I calibrate my GEM20 with precision known weights and compare my GEM20's readings with another imported digital scale (it was a costlier one but about 10 years old now). Reading two scales reminds me of Segal's law which states, "A man with a watch knows what time it is. A man with two watches is never sure." Nevertheless, the comparison does give me some confidence that my estimation of the Auto Drum Powder Measure's variance is reasonable. I also want to qualify that this +/-0.06 grains variance is the best result I can obtain from my Lee Auto Drum. It is not the level of accuracy one could expect "out of the box." I obtain it only when using the best-metering ball powder I've found, and with the Auto Drum adjusted as perfectly as possible. I've found it will maintain this level of accuracy for a little more than 100 throws and then may need readjustment. I might check and adjust my throws as much as a dozen times before I get up and running, and then I've learned to recheck them every 60 throws (when the case feeder is empty and refilled).

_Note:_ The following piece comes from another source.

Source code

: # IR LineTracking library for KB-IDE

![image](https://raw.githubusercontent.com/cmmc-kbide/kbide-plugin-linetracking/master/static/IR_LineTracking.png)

In practice, I think being +/-0.1 grain is a reasonable goal for precision without extravagant equipment. Notice that being this precise with a higher mass powder charge like a 10 grain handgun charge, 20 grain magnum handgun charge, or 30 grain intermediate rifle charge, are all progressively better than only being this precise with a 3 grain charge of "Tite Wad." For a 60-grain rifle charge, this type of precision is certainly not a limiting factor in performance. Again, the reason that 3 grain charge of fast pistol powder still works despite that relatively large variance in proportion to the total charge is that the distances to the target the cartridge is expected to be used at are very short and the resulting variances in velocity are inconsequential to the point of impact.
 
I load on a single stage. I charge however many I am going to load. With them all in the block I use a little flashlight like you do to compare all of them. That is one step I never leave out

I do it very similar but I have enough lighting setup I can see down my pistol cases with out a flashlight. Recently I added another 4 foot fixture over my bench that lights it up really good plus another 4 foot fixture in another position that helps to eliminate any Shadows. If I was loading rifle cases which I'm not at this point I would definitely have a good flashlight within reach.
 
I've been reloading 38 spl for 20+ years which means absolutely nothing. Just because I've been doing something wrong for 20+ years does not make me a expert.
But if you want my two cents worth I'd be glad to share it.